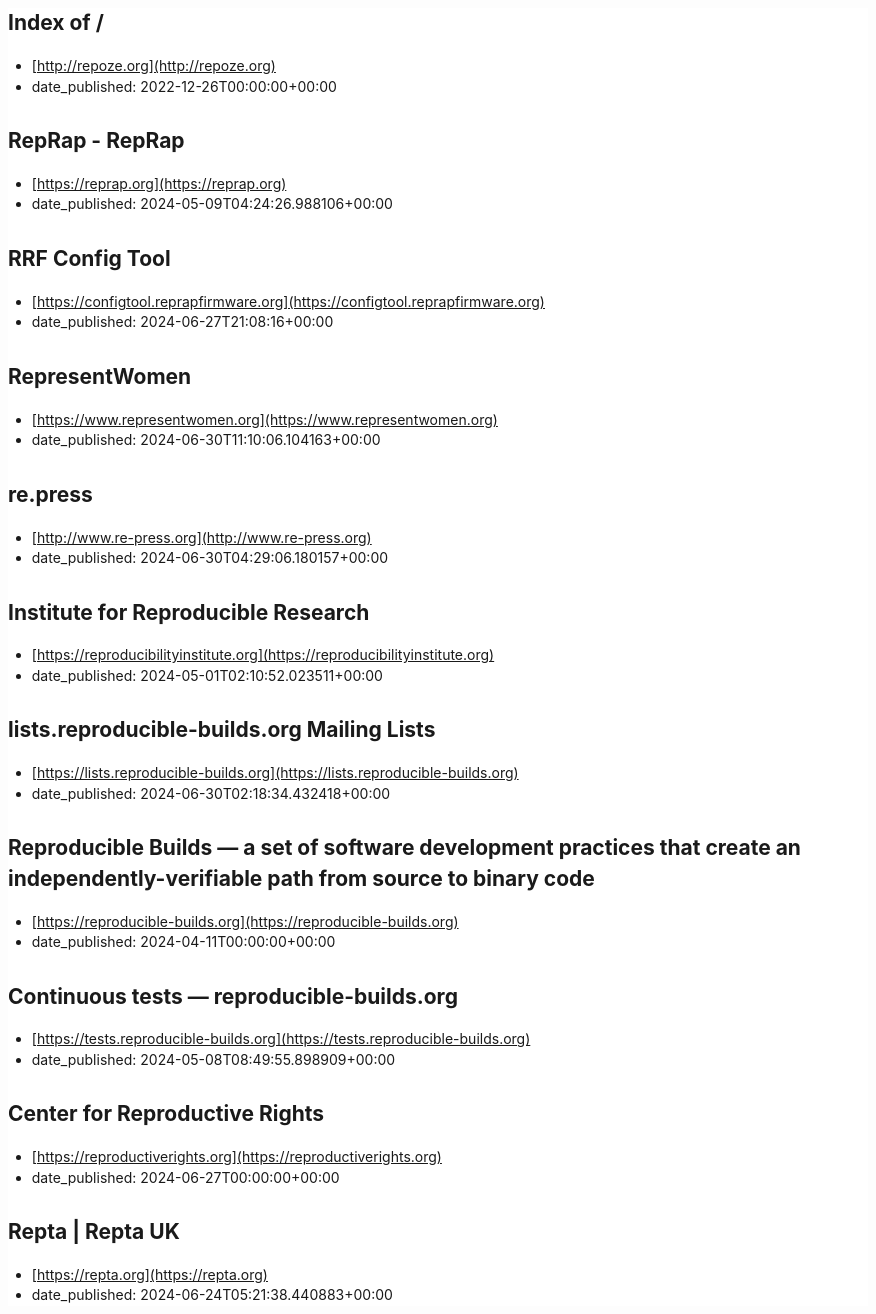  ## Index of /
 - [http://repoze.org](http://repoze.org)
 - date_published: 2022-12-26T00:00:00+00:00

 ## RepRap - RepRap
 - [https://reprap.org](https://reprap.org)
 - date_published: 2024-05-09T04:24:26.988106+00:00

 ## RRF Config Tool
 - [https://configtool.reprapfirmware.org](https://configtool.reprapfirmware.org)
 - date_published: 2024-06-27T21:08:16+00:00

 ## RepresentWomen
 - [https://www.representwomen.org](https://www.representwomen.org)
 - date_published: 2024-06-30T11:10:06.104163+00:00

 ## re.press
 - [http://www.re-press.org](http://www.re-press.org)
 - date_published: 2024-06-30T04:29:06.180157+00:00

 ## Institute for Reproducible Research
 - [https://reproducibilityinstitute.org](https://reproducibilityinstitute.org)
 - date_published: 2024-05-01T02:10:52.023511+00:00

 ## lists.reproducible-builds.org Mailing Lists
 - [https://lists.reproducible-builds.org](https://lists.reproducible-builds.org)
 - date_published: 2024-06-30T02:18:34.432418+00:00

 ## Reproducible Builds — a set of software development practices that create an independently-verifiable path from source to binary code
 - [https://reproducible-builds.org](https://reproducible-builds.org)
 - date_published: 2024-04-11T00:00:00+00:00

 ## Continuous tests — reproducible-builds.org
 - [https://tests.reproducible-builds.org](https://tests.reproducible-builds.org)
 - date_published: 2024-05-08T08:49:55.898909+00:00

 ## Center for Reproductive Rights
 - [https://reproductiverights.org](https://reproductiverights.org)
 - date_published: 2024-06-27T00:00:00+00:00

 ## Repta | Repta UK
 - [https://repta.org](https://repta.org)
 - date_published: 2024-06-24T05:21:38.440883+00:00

◆ YOUR INSTRUCTIONS
Extract all lines of the records above that include "tests".

◆ COMPLETED TASK
 ## Continuous tests — reproducible-builds.org
 - [https://tests.reproducible-builds.org](https://tests.reproducible-builds.org)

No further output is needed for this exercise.